Source records
↓

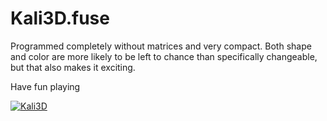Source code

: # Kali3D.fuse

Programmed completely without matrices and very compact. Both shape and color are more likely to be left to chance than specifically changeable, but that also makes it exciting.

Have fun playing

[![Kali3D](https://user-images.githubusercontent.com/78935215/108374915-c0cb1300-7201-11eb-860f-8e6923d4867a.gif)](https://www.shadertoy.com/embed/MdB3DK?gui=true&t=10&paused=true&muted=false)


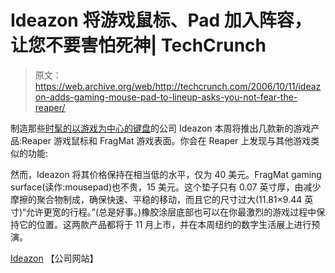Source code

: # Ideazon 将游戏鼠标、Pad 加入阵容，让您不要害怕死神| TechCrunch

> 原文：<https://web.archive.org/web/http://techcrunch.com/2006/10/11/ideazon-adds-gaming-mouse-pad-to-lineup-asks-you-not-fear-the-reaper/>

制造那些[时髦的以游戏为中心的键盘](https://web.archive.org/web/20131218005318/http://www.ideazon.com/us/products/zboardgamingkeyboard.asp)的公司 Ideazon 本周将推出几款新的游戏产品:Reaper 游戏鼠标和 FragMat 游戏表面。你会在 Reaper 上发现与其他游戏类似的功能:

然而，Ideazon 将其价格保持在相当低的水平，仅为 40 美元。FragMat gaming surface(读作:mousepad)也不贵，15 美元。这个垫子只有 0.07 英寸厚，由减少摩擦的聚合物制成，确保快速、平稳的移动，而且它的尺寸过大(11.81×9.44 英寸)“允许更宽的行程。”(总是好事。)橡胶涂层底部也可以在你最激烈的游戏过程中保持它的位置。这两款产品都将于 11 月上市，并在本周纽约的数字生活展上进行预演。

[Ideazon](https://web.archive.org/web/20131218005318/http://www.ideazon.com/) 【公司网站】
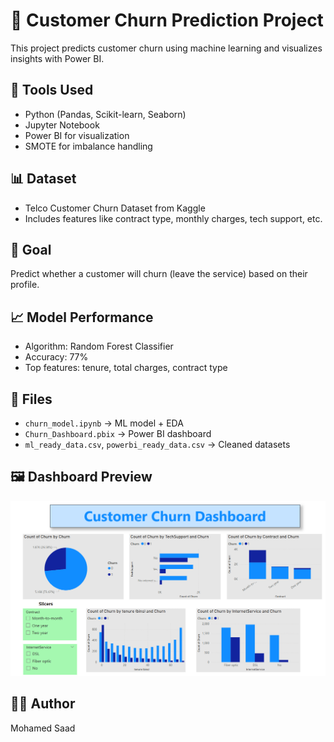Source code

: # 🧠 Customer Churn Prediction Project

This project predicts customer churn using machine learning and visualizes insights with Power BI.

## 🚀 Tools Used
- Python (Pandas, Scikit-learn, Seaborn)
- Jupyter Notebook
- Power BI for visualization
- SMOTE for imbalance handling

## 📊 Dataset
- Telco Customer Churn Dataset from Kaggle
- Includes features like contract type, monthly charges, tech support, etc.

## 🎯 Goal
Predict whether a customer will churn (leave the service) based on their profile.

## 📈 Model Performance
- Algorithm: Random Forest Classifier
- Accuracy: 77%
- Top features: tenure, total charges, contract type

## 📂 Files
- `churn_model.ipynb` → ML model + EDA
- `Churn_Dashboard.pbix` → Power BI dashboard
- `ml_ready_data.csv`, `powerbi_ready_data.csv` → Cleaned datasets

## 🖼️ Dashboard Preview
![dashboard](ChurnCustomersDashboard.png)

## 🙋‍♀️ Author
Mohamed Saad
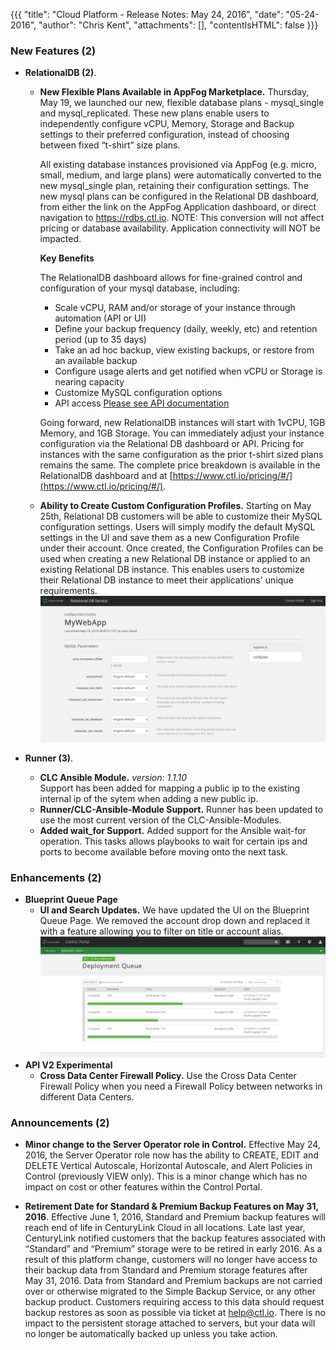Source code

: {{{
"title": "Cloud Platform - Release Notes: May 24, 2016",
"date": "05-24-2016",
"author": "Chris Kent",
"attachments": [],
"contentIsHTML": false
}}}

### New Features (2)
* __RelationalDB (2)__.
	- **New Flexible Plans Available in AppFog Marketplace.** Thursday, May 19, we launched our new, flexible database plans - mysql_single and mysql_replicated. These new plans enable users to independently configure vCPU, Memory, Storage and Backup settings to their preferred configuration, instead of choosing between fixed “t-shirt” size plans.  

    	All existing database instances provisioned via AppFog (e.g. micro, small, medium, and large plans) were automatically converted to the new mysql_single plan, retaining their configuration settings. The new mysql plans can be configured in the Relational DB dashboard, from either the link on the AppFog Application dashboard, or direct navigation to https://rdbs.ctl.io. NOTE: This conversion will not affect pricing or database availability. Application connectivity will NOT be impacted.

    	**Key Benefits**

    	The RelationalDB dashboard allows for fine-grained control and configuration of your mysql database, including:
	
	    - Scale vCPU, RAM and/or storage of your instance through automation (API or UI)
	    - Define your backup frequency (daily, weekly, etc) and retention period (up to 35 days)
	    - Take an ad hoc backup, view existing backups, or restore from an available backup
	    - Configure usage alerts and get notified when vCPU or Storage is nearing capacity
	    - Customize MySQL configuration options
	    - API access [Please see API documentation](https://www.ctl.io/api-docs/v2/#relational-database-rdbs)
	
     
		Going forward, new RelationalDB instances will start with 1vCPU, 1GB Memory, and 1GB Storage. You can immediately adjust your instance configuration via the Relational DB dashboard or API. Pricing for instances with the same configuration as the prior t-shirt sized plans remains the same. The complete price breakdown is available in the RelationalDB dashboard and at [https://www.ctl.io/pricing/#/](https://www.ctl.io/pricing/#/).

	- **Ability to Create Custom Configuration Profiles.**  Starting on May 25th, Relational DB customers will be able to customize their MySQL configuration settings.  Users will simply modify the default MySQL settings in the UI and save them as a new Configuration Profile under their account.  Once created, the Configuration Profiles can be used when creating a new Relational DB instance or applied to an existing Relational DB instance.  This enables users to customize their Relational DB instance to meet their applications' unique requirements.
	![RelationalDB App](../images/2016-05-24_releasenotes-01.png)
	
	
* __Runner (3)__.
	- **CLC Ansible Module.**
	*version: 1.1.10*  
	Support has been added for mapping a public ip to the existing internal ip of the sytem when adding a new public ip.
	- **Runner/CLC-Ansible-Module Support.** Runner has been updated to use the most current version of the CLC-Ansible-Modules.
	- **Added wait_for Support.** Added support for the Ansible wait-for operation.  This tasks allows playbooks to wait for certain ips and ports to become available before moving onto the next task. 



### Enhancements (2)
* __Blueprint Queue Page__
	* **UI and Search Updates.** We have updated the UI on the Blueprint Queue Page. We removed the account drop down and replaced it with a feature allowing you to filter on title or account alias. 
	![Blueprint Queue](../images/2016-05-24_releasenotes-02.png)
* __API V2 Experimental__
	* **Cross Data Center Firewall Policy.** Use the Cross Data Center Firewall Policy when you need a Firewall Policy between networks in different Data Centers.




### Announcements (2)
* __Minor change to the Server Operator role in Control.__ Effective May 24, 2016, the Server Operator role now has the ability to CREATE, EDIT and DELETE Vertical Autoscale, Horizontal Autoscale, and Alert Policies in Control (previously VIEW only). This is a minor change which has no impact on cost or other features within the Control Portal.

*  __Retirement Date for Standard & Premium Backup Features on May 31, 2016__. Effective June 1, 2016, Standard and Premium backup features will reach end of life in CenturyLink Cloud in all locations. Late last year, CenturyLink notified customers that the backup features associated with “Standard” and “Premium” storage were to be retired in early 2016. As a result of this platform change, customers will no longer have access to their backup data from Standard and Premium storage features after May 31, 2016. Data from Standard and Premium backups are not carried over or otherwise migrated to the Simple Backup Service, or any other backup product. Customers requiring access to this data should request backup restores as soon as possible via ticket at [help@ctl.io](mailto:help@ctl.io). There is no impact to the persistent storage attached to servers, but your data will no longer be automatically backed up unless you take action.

↑

Output the records above in their entirety and exactly, leaving out all images.

Source code

: # Kali3D.fuse

Programmed completely without matrices and very compact. Both shape and color are more likely to be left to chance than specifically changeable, but that also makes it exciting.

Have fun playing

[![Kali3D](https://user-images.githubusercontent.com/78935215/108374915-c0cb1300-7201-11eb-860f-8e6923d4867a.gif)](https://www.shadertoy.com/embed/MdB3DK?gui=true&t=10&paused=true&muted=false)


Source code

: # Ideazon 将游戏鼠标、Pad 加入阵容，让您不要害怕死神| TechCrunch

> 原文：<https://web.archive.org/web/http://techcrunch.com/2006/10/11/ideazon-adds-gaming-mouse-pad-to-lineup-asks-you-not-fear-the-reaper/>

制造那些[时髦的以游戏为中心的键盘](https://web.archive.org/web/20131218005318/http://www.ideazon.com/us/products/zboardgamingkeyboard.asp)的公司 Ideazon 本周将推出几款新的游戏产品:Reaper 游戏鼠标和 FragMat 游戏表面。你会在 Reaper 上发现与其他游戏类似的功能:

然而，Ideazon 将其价格保持在相当低的水平，仅为 40 美元。FragMat gaming surface(读作:mousepad)也不贵，15 美元。这个垫子只有 0.07 英寸厚，由减少摩擦的聚合物制成，确保快速、平稳的移动，而且它的尺寸过大(11.81×9.44 英寸)“允许更宽的行程。”(总是好事。)橡胶涂层底部也可以在你最激烈的游戏过程中保持它的位置。这两款产品都将于 11 月上市，并在本周纽约的数字生活展上进行预演。

[Ideazon](https://web.archive.org/web/20131218005318/http://www.ideazon.com/) 【公司网站】
Source code

: # 🧠 Customer Churn Prediction Project

This project predicts customer churn using machine learning and visualizes insights with Power BI.

## 🚀 Tools Used
- Python (Pandas, Scikit-learn, Seaborn)
- Jupyter Notebook
- Power BI for visualization
- SMOTE for imbalance handling

## 📊 Dataset
- Telco Customer Churn Dataset from Kaggle
- Includes features like contract type, monthly charges, tech support, etc.

## 🎯 Goal
Predict whether a customer will churn (leave the service) based on their profile.

## 📈 Model Performance
- Algorithm: Random Forest Classifier
- Accuracy: 77%
- Top features: tenure, total charges, contract type

## 📂 Files
- `churn_model.ipynb` → ML model + EDA
- `Churn_Dashboard.pbix` → Power BI dashboard
- `ml_ready_data.csv`, `powerbi_ready_data.csv` → Cleaned datasets

## 🖼️ Dashboard Preview
![dashboard](ChurnCustomersDashboard.png)

## 🙋‍♀️ Author
Mohamed Saad
Source code

: {{{
"title": "Cloud Platform - Release Notes: May 24, 2016",
"date": "05-24-2016",
"author": "Chris Kent",
"attachments": [],
"contentIsHTML": false
}}}

### New Features (2)
* __RelationalDB (2)__.
	- **New Flexible Plans Available in AppFog Marketplace.** Thursday, May 19, we launched our new, flexible database plans - mysql_single and mysql_replicated. These new plans enable users to independently configure vCPU, Memory, Storage and Backup settings to their preferred configuration, instead of choosing between fixed “t-shirt” size plans.  

    	All existing database instances provisioned via AppFog (e.g. micro, small, medium, and large plans) were automatically converted to the new mysql_single plan, retaining their configuration settings. The new mysql plans can be configured in the Relational DB dashboard, from either the link on the AppFog Application dashboard, or direct navigation to https://rdbs.ctl.io. NOTE: This conversion will not affect pricing or database availability. Application connectivity will NOT be impacted.

    	**Key Benefits**

    	The RelationalDB dashboard allows for fine-grained control and configuration of your mysql database, including:
	
	    - Scale vCPU, RAM and/or storage of your instance through automation (API or UI)
	    - Define your backup frequency (daily, weekly, etc) and retention period (up to 35 days)
	    - Take an ad hoc backup, view existing backups, or restore from an available backup
	    - Configure usage alerts and get notified when vCPU or Storage is nearing capacity
	    - Customize MySQL configuration options
	    - API access [Please see API documentation](https://www.ctl.io/api-docs/v2/#relational-database-rdbs)
	
     
		Going forward, new RelationalDB instances will start with 1vCPU, 1GB Memory, and 1GB Storage. You can immediately adjust your instance configuration via the Relational DB dashboard or API. Pricing for instances with the same configuration as the prior t-shirt sized plans remains the same. The complete price breakdown is available in the RelationalDB dashboard and at [https://www.ctl.io/pricing/#/](https://www.ctl.io/pricing/#/).

	- **Ability to Create Custom Configuration Profiles.**  Starting on May 25th, Relational DB customers will be able to customize their MySQL configuration settings.  Users will simply modify the default MySQL settings in the UI and save them as a new Configuration Profile under their account.  Once created, the Configuration Profiles can be used when creating a new Relational DB instance or applied to an existing Relational DB instance.  This enables users to customize their Relational DB instance to meet their applications' unique requirements.
	![RelationalDB App](../images/2016-05-24_releasenotes-01.png)
	
	
* __Runner (3)__.
	- **CLC Ansible Module.**
	*version: 1.1.10*  
	Support has been added for mapping a public ip to the existing internal ip of the sytem when adding a new public ip.
	- **Runner/CLC-Ansible-Module Support.** Runner has been updated to use the most current version of the CLC-Ansible-Modules.
	- **Added wait_for Support.** Added support for the Ansible wait-for operation.  This tasks allows playbooks to wait for certain ips and ports to become available before moving onto the next task. 



### Enhancements (2)
* __Blueprint Queue Page__
	* **UI and Search Updates.** We have updated the UI on the Blueprint Queue Page. We removed the account drop down and replaced it with a feature allowing you to filter on title or account alias. 
	![Blueprint Queue](../images/2016-05-24_releasenotes-02.png)
* __API V2 Experimental__
	* **Cross Data Center Firewall Policy.** Use the Cross Data Center Firewall Policy when you need a Firewall Policy between networks in different Data Centers.




### Announcements (2)
* __Minor change to the Server Operator role in Control.__ Effective May 24, 2016, the Server Operator role now has the ability to CREATE, EDIT and DELETE Vertical Autoscale, Horizontal Autoscale, and Alert Policies in Control (previously VIEW only). This is a minor change which has no impact on cost or other features within the Control Portal.

*  __Retirement Date for Standard & Premium Backup Features on May 31, 2016__. Effective June 1, 2016, Standard and Premium backup features will reach end of life in CenturyLink Cloud in all locations. Late last year, CenturyLink notified customers that the backup features associated with “Standard” and “Premium” storage were to be retired in early 2016. As a result of this platform change, customers will no longer have access to their backup data from Standard and Premium storage features after May 31, 2016. Data from Standard and Premium backups are not carried over or otherwise migrated to the Simple Backup Service, or any other backup product. Customers requiring access to this data should request backup restores as soon as possible via ticket at [help@ctl.io](mailto:help@ctl.io). There is no impact to the persistent storage attached to servers, but your data will no longer be automatically backed up unless you take action.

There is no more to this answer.